TASK DIRECTIONS: Starting from the top of the entries below and ending with the line containing "Thanks to the", restate every line word for word, pictures omitted.

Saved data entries
◇ ◇ ◇ ◇ ◇
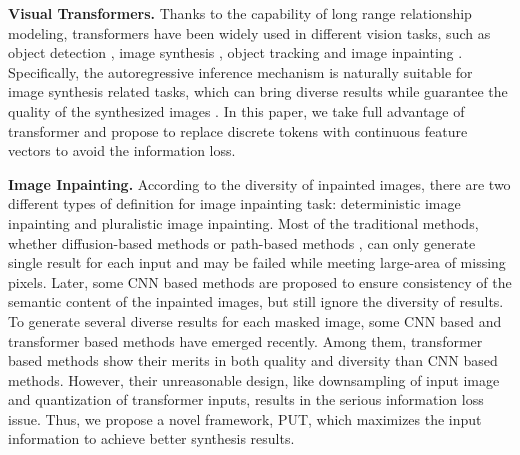 \documentclass[10pt,twocolumn,letterpaper]{article}
\begin{document}
\vspace{0.2em}
\noindent\textbf{Visual Transformers.}
Thanks to the capability of long range relationship modeling, transformers have been widely used in different vision tasks, such as object detection \cite{carion2020end, chen2021pix2seq},  image synthesis \cite{chen2020generative, esser2021taming, ramesh2021zero}, object tracking \cite{chen2021transformer, wang2021transformer} and image inpainting \cite{wan2021high}. 
Specifically, the autoregressive inference mechanism is naturally suitable for image synthesis related tasks, which can bring diverse results while guarantee the quality of the synthesized images \cite{chen2020generative,esser2021taming,ramesh2021zero,wan2021high}. In this paper, we take full advantage of transformer and propose to replace discrete tokens with continuous feature vectors to avoid the information loss.


\vspace{0.2em}
\noindent\textbf{Image Inpainting.}
According to the diversity of inpainted images, there are two different types of definition for image inpainting task: deterministic image inpainting and pluralistic image inpainting. Most of the traditional methods, whether diffusion-based methods \cite{bertalmio2000image,efros2001image} or path-based methods \cite{barnes2009patchmatch,hays2007scene,darabi2012image}, can only generate single result for each input and may be failed while meeting large-area of missing pixels. Later, some CNN based methods \cite{pathak2016context,liu2018image,liu2019coherent,yu2018generative,nazeri2019edgeconnect,iizuka2017globally} are proposed to ensure consistency of the semantic content of the inpainted images, but still ignore the diversity of results. To generate several diverse results for each masked image,  
some CNN based \cite{zheng2019pluralistic,zhao2020uctgan} and transformer based  \cite{wan2021high} methods have emerged recently. Among them, transformer based methods \cite{wan2021high} show their merits in both quality and diversity than CNN based methods.
However, their unreasonable design, like downsampling of input image and quantization of transformer inputs, results in the serious information loss issue.
Thus, we propose a novel framework, PUT, which maximizes the input information to achieve better synthesis results.
\end{document}
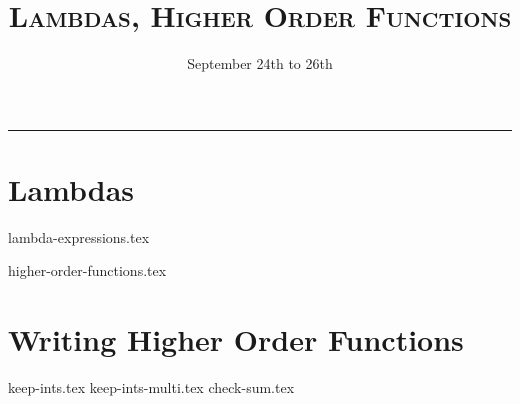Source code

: \documentclass{exam}
\title{\textsc{Lambdas, Higher Order Functions}}
\date{September 24th to 26th}
\begin{document}
\maketitle
\rule{\textwidth}{0.15em}
\fontsize{12}{15}\selectfont


\section{Lambdas}
{lambda-expressions.tex}
\newpage
\begin{questions}
{higher-order-functions.tex}
\end{questions}
\newpage
\section{Writing Higher Order Functions}
\begin{questions}
{keep-ints.tex}
{keep-ints-multi.tex}
{check-sum.tex}

\end{questions}
\end{document}
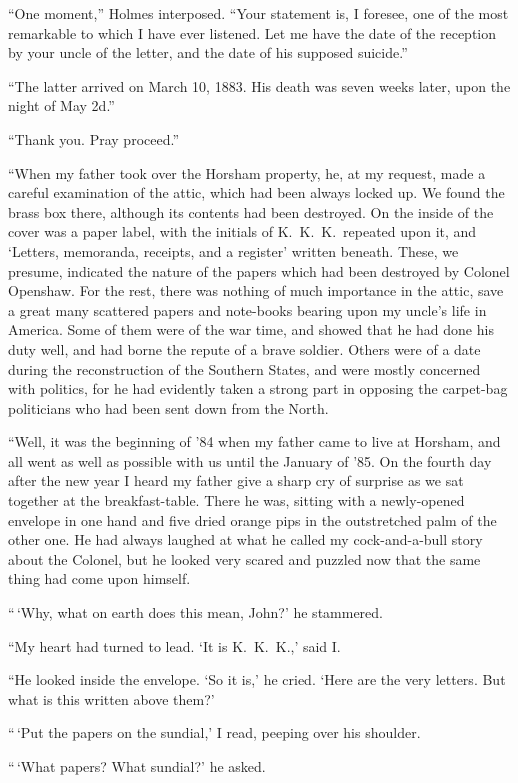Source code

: “One moment,” Holmes interposed. “Your statement is,
I foresee, one of the most remarkable to which I have ever
listened. Let me have the date of the reception by your uncle
of the letter, and the date of his supposed suicide.”

“The latter arrived on March 10, 1883. His death was
seven weeks later, upon the night of May 2d.”

“Thank you. Pray proceed.”

“When my father took over the Horsham property, he, at
my request, made a careful examination of the attic, which
had been always locked up. We found the brass box there,
although its contents had been destroyed. On the inside of
the cover was a paper label, with the initials of K.\ K.\ K.\ repeated
upon it, and ‘Letters, memoranda, receipts, and a register’
written beneath. These, we presume, indicated the
nature of the papers which had been destroyed by Colonel
Openshaw. For the rest, there was nothing of much importance
in the attic, save a great many scattered papers and
note-books bearing upon my uncle’s life in America. Some of
them were of the war time, and showed that he had done his
duty well, and had borne the repute of a brave soldier. Others
were of a date during the reconstruction of the Southern
States, and were mostly concerned with politics, for he had
evidently taken a strong part in opposing the carpet-bag politicians
who had been sent down from the North.

“Well, it was the beginning of ’84 when my father came to
live at Horsham, and all went as well as possible with us until
the January of ’85. On the fourth day after the new year I
heard my father give a sharp cry of surprise as we sat together
at the breakfast-table. There he was, sitting with a
newly-opened envelope in one hand and five dried orange pips
in the outstretched palm of the other one. He had always
laughed at what he called my cock-and-a-bull story about the
Colonel, but he looked very scared and puzzled now that the
same thing had come upon himself.

“\,‘Why, what on earth does this mean, John?’ he
stammered.

“My heart had turned to lead. ‘It is K.\ K.\ K.,’ said I.

“He looked inside the envelope. ‘So it is,’ he cried.
‘Here are the very letters. But what is this written above
them?’

“\,‘Put the papers on the sundial,’ I read, peeping over his
shoulder.

“\,‘What papers? What sundial?’ he asked.

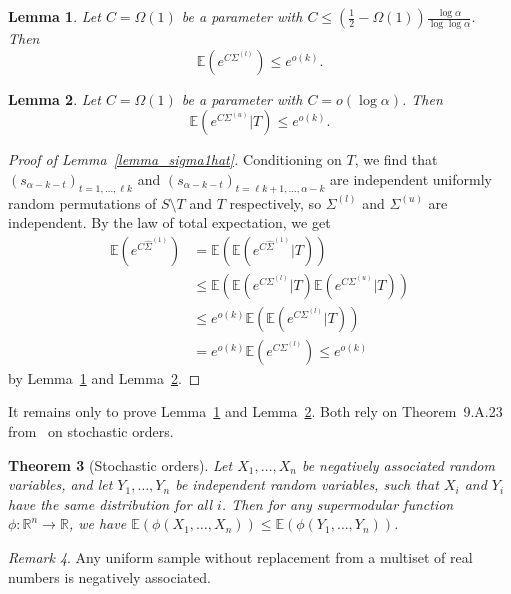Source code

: \documentclass{article}
\theoremstyle{plain}
\newtheorem{theorem}{Theorem}[section]
\theoremstyle{remark}
\newtheorem{remark}[theorem]{Remark}
\theoremstyle{plain}
\newtheorem{lemma}[theorem]{Lemma}
\numberwithin{equation}{section}
\begin{document}
	\begin{lemma}\label{lemma_sigmal}
		Let $C=\Omega(1)$ be a parameter with $C\leq(\frac12-\Omega(1))\frac{\log\alpha}{\log\log\alpha}$. Then $$\mathbb{E}(e^{C\Sigma^{(l)}})\leq e^{o(k)}.$$
	\end{lemma}
	
	\begin{lemma}\label{lemma_sigmau}
		Let $C=\Omega(1)$ be a parameter with $C=o(\log\alpha)$. Then $$\mathbb{E}(e^{C\Sigma^{(u)}}|T)\leq e^{o(k)}.$$
	\end{lemma}
	
	\begin{proof}[Proof of Lemma~\ref{lemma_sigma1hat}]
		Conditioning on $T$, we find that $(s_{\alpha-k-t})_{t=1,\ldots,\ell k}$ and $(s_{\alpha-k-t})_{t=\ell k+1,\ldots,\alpha-k}$ are independent uniformly random permutations of $S\setminus T$ and $T$ respectively, so $\Sigma^{(l)}$ and $\Sigma^{(u)}$ are independent. By the law of total expectation, we get
		\begin{align}
			\mathbb{E}(e^{C\hat{\Sigma}^{(1)}})
			&=\mathbb{E}(\mathbb{E}(e^{C\hat{\Sigma}^{(1)}}|T))
			\\&\leq\mathbb{E}(\mathbb{E}(e^{C\Sigma^{(l)}}|T)\mathbb{E}(e^{C\Sigma^{(u)}}|T))
			\\&\leq e^{o(k)}\mathbb{E}(\mathbb{E}(e^{C\Sigma^{(l)}}|T))
			\\&=e^{o(k)}\mathbb{E}(e^{C\Sigma^{(l)}})\leq e^{o(k)}
		\end{align}
		by Lemma~\ref{lemma_sigmal} and Lemma~\ref{lemma_sigmau}.
	\end{proof}
	
	It remains only to prove Lemma~\ref{lemma_sigmal} and Lemma~\ref{lemma_sigmau}. Both rely on Theorem~9.A.23 from~\cite{BookSO} on stochastic orders.
	
	\begin{theorem}[Stochastic orders]\label{theorem_so}
		Let $X_1,\ldots,X_n$ be negatively associated random variables, and let $Y_1,\ldots,Y_n$ be independent random variables, such that $X_i$ and $Y_i$ have the same distribution for all $i$. Then for any supermodular function $\phi:\mathbb{R}^n\to\mathbb{R}$, we have $\mathbb{E}(\phi(X_1,\ldots,X_n))\leq\mathbb{E}(\phi(Y_1,\ldots,Y_n))$.
	\end{theorem}
	
	\begin{remark}
		Any uniform sample without replacement from a multiset of real numbers is negatively associated.
	\end{remark}
	
\end{document}
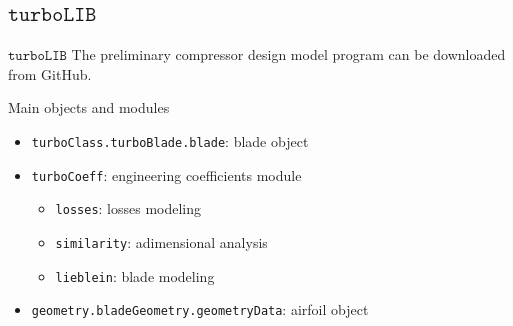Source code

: \subsection{$\mathtt{turboLIB}$}
	\begin{frame}[fragile]{$\mathtt{turboLIB}$}
		The preliminary compressor design model program \href{https://github.com/antoniopucciarelli/turboLIB}{} can be downloaded from GitHub.
		\begin{block}{Main objects and modules}
			\begin{itemize}
				\item \verb|turboClass.turboBlade.blade|: blade object
				\item \verb|turboCoeff|: engineering coefficients module
					\begin{itemize}
						\item \verb|losses|: losses modeling 
						\item \verb|similarity|: adimensional analysis
						\item \verb|lieblein|: blade modeling
					\end{itemize}
				\item \verb|geometry.bladeGeometry.geometryData|: airfoil object
			\end{itemize}
		\end{block}
	\end{frame}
◇ ◇ ◇ ◇ ◇
SOLUTION BELOW:
 \documentclass[10pt,twocolumn,letterpaper]{article}
\begin{document}
\vspace{0.2em}
\noindent\textbf{Visual Transformers.}
Thanks to the capability of long range relationship modeling, transformers have been widely used in different vision tasks, such as object detection \cite{carion2020end, chen2021pix2seq},  image synthesis \cite{chen2020generative, esser2021taming, ramesh2021zero}, object tracking \cite{chen2021transformer, wang2021transformer} and image inpainting \cite{wan2021high}. 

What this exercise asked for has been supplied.